The average Portuguese employee earns 72.4% of their gross salary

  • ECO News
  • 11 April 2017

The average Portuguese employee pockets 72.4% of their gross salary. The percentage was revealed this Tuesday by the OECD in their "Taxing Wages 2017" report.

In Portugal the take-home pay of an average single worker, after tax and benefits, was 72.4% of their gross wage, compared with the OECD average of 74.5%”, discloses the Organization for Economic Cooperation and Development this Tuesday in their Taxing Wages 2017. In other words, the Portuguese average employee pays a net average tax rate of 27.6% in 2016, in comparison with the OECD average of 25.5%.

The report also explains that concerning an average married worker with two children, Portugal is above the OECD countries’ average. Considering benefits given to taxpayers with children, the average married worker with two children payed an average tax rate of 11.2% in 2016, the 25th lowest in the OECD, whose average is 14.3%. This means the “average married worker with two children in Portugal had a take-home pay, after tax and family benefits, of 88.8% of their gross wage compared to 85.7% for the OECD average”, is stated in the report.

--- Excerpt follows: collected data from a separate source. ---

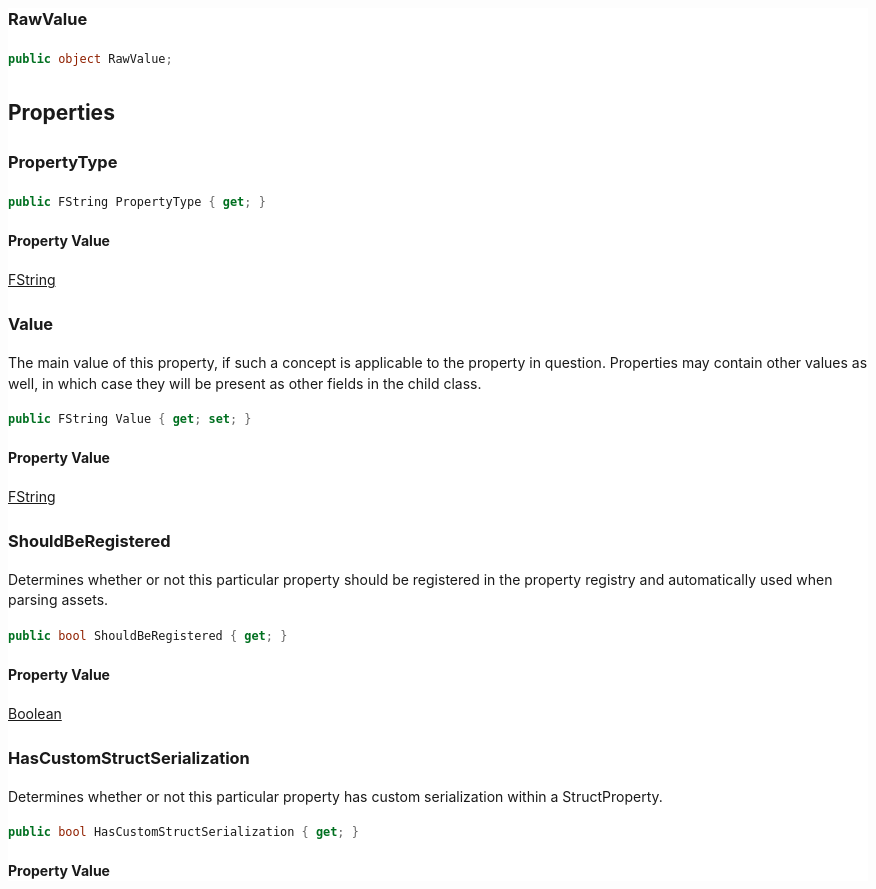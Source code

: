 ### **RawValue**

```csharp
public object RawValue;
```

## Properties

### **PropertyType**

```csharp
public FString PropertyType { get; }
```

#### Property Value

[FString](./uassetapi.unrealtypes.fstring.md)<br>

### **Value**

The main value of this property, if such a concept is applicable to the property in question. Properties may contain other values as well, in which case they will be present as other fields in the child class.

```csharp
public FString Value { get; set; }
```

#### Property Value

[FString](./uassetapi.unrealtypes.fstring.md)<br>

### **ShouldBeRegistered**

Determines whether or not this particular property should be registered in the property registry and automatically used when parsing assets.

```csharp
public bool ShouldBeRegistered { get; }
```

#### Property Value

[Boolean](https://docs.microsoft.com/en-us/dotnet/api/system.boolean)<br>

### **HasCustomStructSerialization**

Determines whether or not this particular property has custom serialization within a StructProperty.

```csharp
public bool HasCustomStructSerialization { get; }
```

#### Property Value
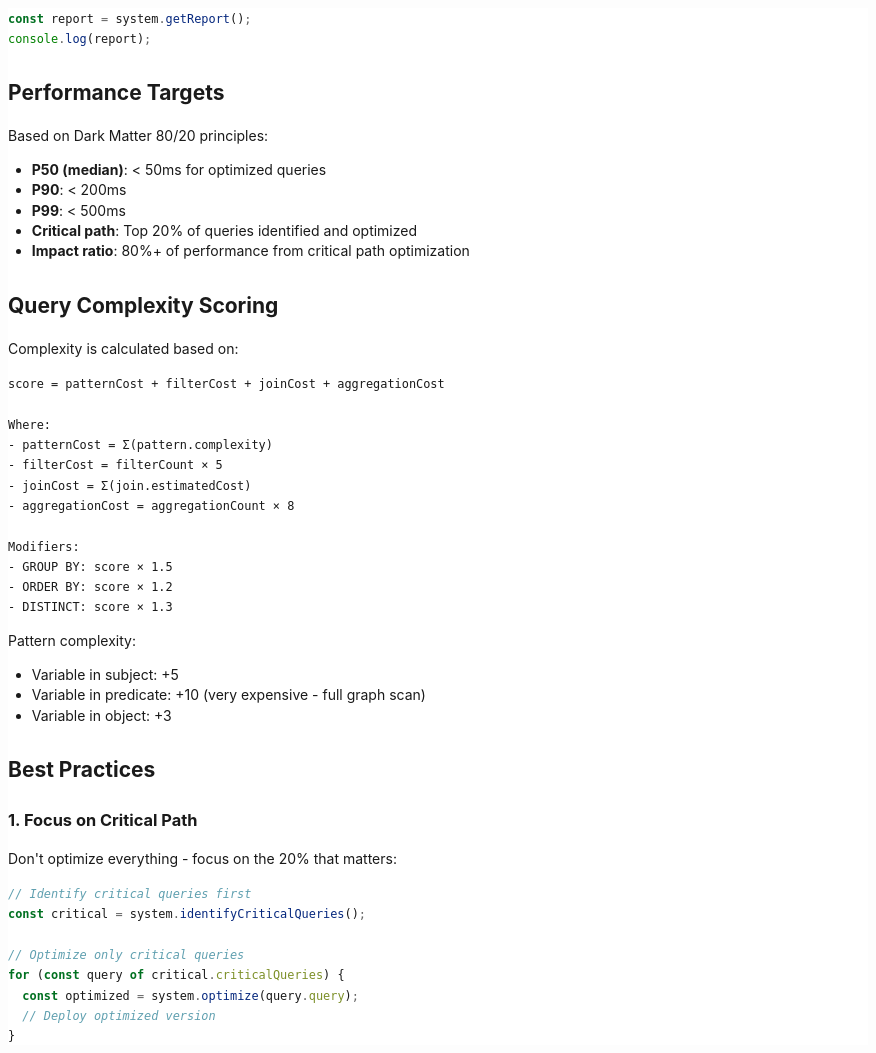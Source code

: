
 ```javascript
const report = system.getReport();
console.log(report);
```

## Performance Targets

Based on Dark Matter 80/20 principles:

- **P50 (median)**: < 50ms for optimized queries
- **P90**: < 200ms
- **P99**: < 500ms
- **Critical path**: Top 20% of queries identified and optimized
- **Impact ratio**: 80%+ of performance from critical path optimization

## Query Complexity Scoring

Complexity is calculated based on:

```
score = patternCost + filterCost + joinCost + aggregationCost

Where:
- patternCost = Σ(pattern.complexity)
- filterCost = filterCount × 5
- joinCost = Σ(join.estimatedCost)
- aggregationCost = aggregationCount × 8

Modifiers:
- GROUP BY: score × 1.5
- ORDER BY: score × 1.2
- DISTINCT: score × 1.3
```

Pattern complexity:
- Variable in subject: +5
- Variable in predicate: +10 (very expensive - full graph scan)
- Variable in object: +3

## Best Practices

### 1. Focus on Critical Path

Don't optimize everything - focus on the 20% that matters:

```javascript
// Identify critical queries first
const critical = system.identifyCriticalQueries();

// Optimize only critical queries
for (const query of critical.criticalQueries) {
  const optimized = system.optimize(query.query);
  // Deploy optimized version
}
```
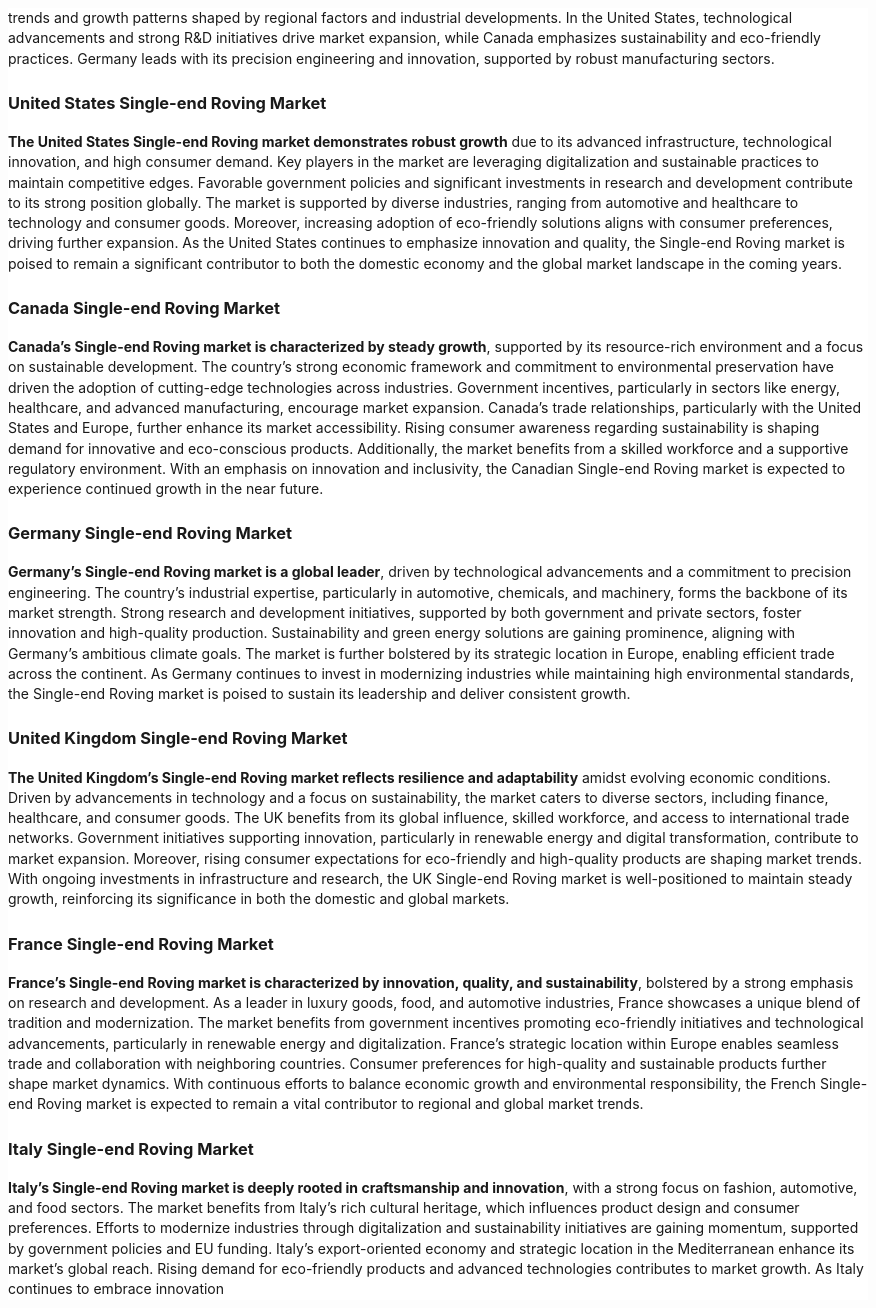 trends and growth patterns shaped by regional factors and industrial developments. In the United States, technological advancements and strong R&amp;D initiatives drive market expansion, while Canada emphasizes sustainability and eco-friendly practices. Germany leads with its precision engineering and innovation, supported by robust manufacturing sectors.</span></em></p></blockquote><h3><strong>United States Single-end Roving Market</strong></h3><p><strong>The United States Single-end Roving market demonstrates robust growth</strong> due to its advanced infrastructure, technological innovation, and high consumer demand. Key players in the market are leveraging digitalization and sustainable practices to maintain competitive edges. Favorable government policies and significant investments in research and development contribute to its strong position globally. The market is supported by diverse industries, ranging from automotive and healthcare to technology and consumer goods. Moreover, increasing adoption of eco-friendly solutions aligns with consumer preferences, driving further expansion. As the United States continues to emphasize innovation and quality, the Single-end Roving market is poised to remain a significant contributor to both the domestic economy and the global market landscape in the coming years.</p><h3><strong>Canada Single-end Roving Market</strong></h3><p><strong>Canada&rsquo;s Single-end Roving market is characterized by steady growth</strong>, supported by its resource-rich environment and a focus on sustainable development. The country&rsquo;s strong economic framework and commitment to environmental preservation have driven the adoption of cutting-edge technologies across industries. Government incentives, particularly in sectors like energy, healthcare, and advanced manufacturing, encourage market expansion. Canada&rsquo;s trade relationships, particularly with the United States and Europe, further enhance its market accessibility. Rising consumer awareness regarding sustainability is shaping demand for innovative and eco-conscious products. Additionally, the market benefits from a skilled workforce and a supportive regulatory environment. With an emphasis on innovation and inclusivity, the Canadian Single-end Roving market is expected to experience continued growth in the near future.</p><h3><strong>Germany Single-end Roving Market</strong></h3><p><strong>Germany&rsquo;s Single-end Roving market is a global leader</strong>, driven by technological advancements and a commitment to precision engineering. The country&rsquo;s industrial expertise, particularly in automotive, chemicals, and machinery, forms the backbone of its market strength. Strong research and development initiatives, supported by both government and private sectors, foster innovation and high-quality production. Sustainability and green energy solutions are gaining prominence, aligning with Germany&rsquo;s ambitious climate goals. The market is further bolstered by its strategic location in Europe, enabling efficient trade across the continent. As Germany continues to invest in modernizing industries while maintaining high environmental standards, the Single-end Roving market is poised to sustain its leadership and deliver consistent growth.</p><h3><strong>United Kingdom Single-end Roving Market</strong></h3><p><strong>The United Kingdom&rsquo;s Single-end Roving market reflects resilience and adaptability</strong> amidst evolving economic conditions. Driven by advancements in technology and a focus on sustainability, the market caters to diverse sectors, including finance, healthcare, and consumer goods. The UK benefits from its global influence, skilled workforce, and access to international trade networks. Government initiatives supporting innovation, particularly in renewable energy and digital transformation, contribute to market expansion. Moreover, rising consumer expectations for eco-friendly and high-quality products are shaping market trends. With ongoing investments in infrastructure and research, the UK Single-end Roving market is well-positioned to maintain steady growth, reinforcing its significance in both the domestic and global markets.</p><h3><strong>France Single-end Roving Market</strong></h3><p><strong>France&rsquo;s Single-end Roving market is characterized by innovation, quality, and sustainability</strong>, bolstered by a strong emphasis on research and development. As a leader in luxury goods, food, and automotive industries, France showcases a unique blend of tradition and modernization. The market benefits from government incentives promoting eco-friendly initiatives and technological advancements, particularly in renewable energy and digitalization. France&rsquo;s strategic location within Europe enables seamless trade and collaboration with neighboring countries. Consumer preferences for high-quality and sustainable products further shape market dynamics. With continuous efforts to balance economic growth and environmental responsibility, the French Single-end Roving market is expected to remain a vital contributor to regional and global market trends.</p><h3><strong>Italy Single-end Roving Market</strong></h3><p><strong>Italy&rsquo;s Single-end Roving market is deeply rooted in craftsmanship and innovation</strong>, with a strong focus on fashion, automotive, and food sectors. The market benefits from Italy&rsquo;s rich cultural heritage, which influences product design and consumer preferences. Efforts to modernize industries through digitalization and sustainability initiatives are gaining momentum, supported by government policies and EU funding. Italy&rsquo;s export-oriented economy and strategic location in the Mediterranean enhance its market&rsquo;s global reach. Rising demand for eco-friendly products and advanced technologies contributes to market growth. As Italy continues to embrace innovation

Average tax rate and benefits per single worker in comparison to one-earner married couple with two children. OECD

In addition, the report from the OECD discloses the “tax wedge”, which is a measure of the tax on labor income. In practice, the ratio includes the taxes and contributions concerning labor, paid by both the employee and the employer (in the latter, gross wage and Social Security’s contributions are also included). In Portugal, the tax wedge was 41.5%.

Let’s clarify the percentage: imagine you have a job offer from an employer. From your viewpoint, you care about what you will earn in the end of the month, meaning, what is your net salary. However, in order to understand what that amount is, the employee will have to do the math considering the 23% of Single Social Tax (TSU) they will have to pay in order to give you the job. In addition, on the gross salary they offer, the employee has to make the Personal Income Tax (IRS) and the 11% TSU deductions. All in all, out of the overall cost coming from the employer, the average worker in Portugal last year only pocketed 58.5%.

To summarize, the measure translates the weight of these taxes and contributions on the overall job cost from the perspective of the employer.